Salim Abdool Karim, a renowned South African AIDS researcher who
admires Dr. Kjetland’s work, is also skeptical. His team follows more
than 1,000 women in an area only 40 miles from Otimati with equally high
H.I.V. rates.
“We’ve studied genital tracts in detail for 20 years, photographing them sequentially,” he said, “and we see no sandy patches.”
Upon hearing that, Dr. Kjetland reached for the mounted magnifying scope she uses to examine girls.
“They’re not looking in the right places,” she said.
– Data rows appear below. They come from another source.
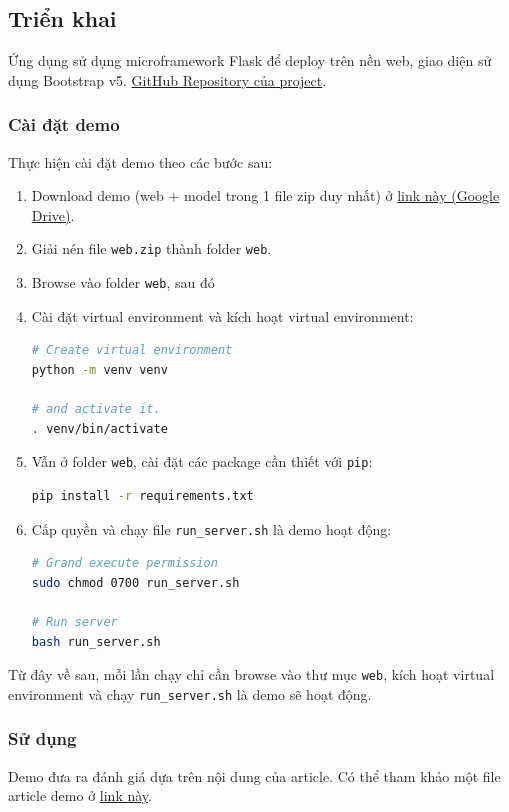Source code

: \documentclass[12pt]{article}
\begin{document}
\subsection{Triển khai}
Ứng dụng sử dụng microframework Flask để deploy trên nền web, giao diện sử dụng Bootstrap v5. \href{https://github.com/trhgquan/fakenews-detection}{GitHub Repository của project}.

\subsubsection{Cài đặt demo}
Thực hiện cài đặt demo theo các bước sau:
\begin{enumerate}
\item Download demo (web + model trong 1 file zip duy nhất) ở \href{https://drive.google.com/file/d/1-7jwQowqCDU2bm2mvWxMoZPpKBew35E-/view?usp=sharing}{link này (Google Drive)}.
\item Giải nén file \texttt{web.zip} thành folder \texttt{web}.
\item Browse vào folder \texttt{web}, sau đó 
\item Cài đặt virtual environment và kích hoạt virtual environment:
\begin{lstlisting}[language=bash]
# Create virtual environment
python -m venv venv

# and activate it.
. venv/bin/activate
\end{lstlisting}

\item Vẫn ở folder \texttt{web}, cài đặt các package cần thiết với \texttt{pip}:
\begin{lstlisting}[language=bash]
pip install -r requirements.txt
\end{lstlisting}

\item Cấp quyền và chạy file \texttt{run\_server.sh} là demo hoạt động:
\begin{lstlisting}[language=bash]
# Grand execute permission
sudo chmod 0700 run_server.sh

# Run server
bash run_server.sh
\end{lstlisting}
\end{enumerate}

Từ đây về sau, mỗi lần chạy chỉ cần browse vào thư mục \texttt{web}, kích hoạt virtual environment và chạy \texttt{run\_server.sh} là demo sẽ hoạt động.

\subsubsection{Sử dụng}
Demo đưa ra đánh giá dựa trên nội dung của article. Có thể tham khảo một file article demo ở \href{https://github.com/trhgquan/fakenews-detection/blob/main/model/demo.txt}{link này}.
\end{document}

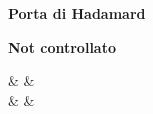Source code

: \documentclass[aspectratio=169]{beamer}
\begin{document}
\begin{frame}
\begin{minipage}{0.24\textwidth}
	\end{minipage}
	\begin{minipage}{0.24\textwidth}
		\begin{center}
			\textbf{Porta di Hadamard}\\
			\vspace{10pt}
			\begin{quantikz}
			\end{quantikz}
		\end{center}
	\end{minipage}
	\begin{minipage}{0.24\textwidth}
		\begin{center}
			\textbf{Not controllato}\\
			\vspace{10pt}
			\begin{quantikz}
				\qw & \ctrl{1} & \qw \\
				\qw & \targ{} & \qw
			\end{quantikz}
		\end{center}
	\end{minipage}

\end{frame}
\end{document}
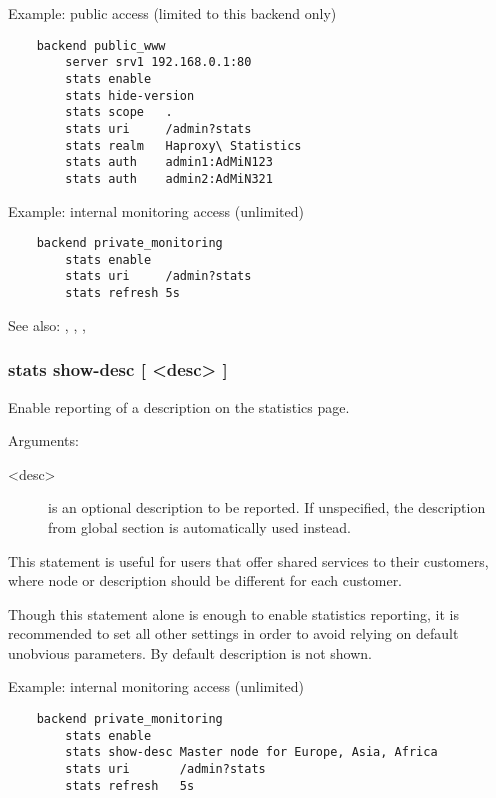   Example: public access (limited to this backend only)
  \begin{verbatim}
    backend public_www
        server srv1 192.168.0.1:80
        stats enable
        stats hide-version
        stats scope   .
        stats uri     /admin?stats
        stats realm   Haproxy\ Statistics
        stats auth    admin1:AdMiN123
        stats auth    admin2:AdMiN321
  \end{verbatim}

  Example: internal monitoring access (unlimited)
  \begin{verbatim}
    backend private_monitoring
        stats enable
        stats uri     /admin?stats
        stats refresh 5s
  \end{verbatim}

  See also: , , , 

\subsubsection[stats show-desc]{stats show-desc [ <desc> ]}


  Enable reporting of a description on the statistics page.


   Arguments:
   \begin{description}
    \item[<desc>]    is an optional description to be reported. If unspecified, the
              description from global section is automatically used instead.
   \end{description}

  This statement is useful for users that offer shared services to their
  customers, where node or description should be different for each customer.

  Though this statement alone is enough to enable statistics reporting, it is
  recommended to set all other settings in order to avoid relying on default
  unobvious parameters.  By default description is not shown.

  Example: internal monitoring access (unlimited)
  \begin{verbatim}
    backend private_monitoring
        stats enable
        stats show-desc Master node for Europe, Asia, Africa
        stats uri       /admin?stats
        stats refresh   5s
  \end{verbatim}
Most gynecologists, she explained, are trained to look for cancer,
which usually starts near the center of the cervix, while sandy patches
are tucked away in crevices that can be seen only by swinging the scope
to extreme angles. It takes her weeks to train doctors to find them
consistently, she said.
Fighting
schisto across Africa would take an extensive pill-distribution effort,
but Dr. Hotez, the Baylor dean, argues that it is worth it.
Seventy million African children could be dewormed twice a year for 10 years at a cost of $112 million, he said in an essay
titled “Africa’s 32 Cents Solution for H.I.V./AIDS” (32 cents being the
cost of two generic deworming pills twice a year). That is cheap
compared with the $38 billion Pepfar is expected to spend on AIDS in
that period, he said.
A vaccine would be even better, and several are in development, including one at the Sabin Vaccine Institute, which Dr. Hotez also heads.
But
even if one works, “it will be at least five to 10 years before the
testing is finished,” he said. “We shouldn’t wait for that.”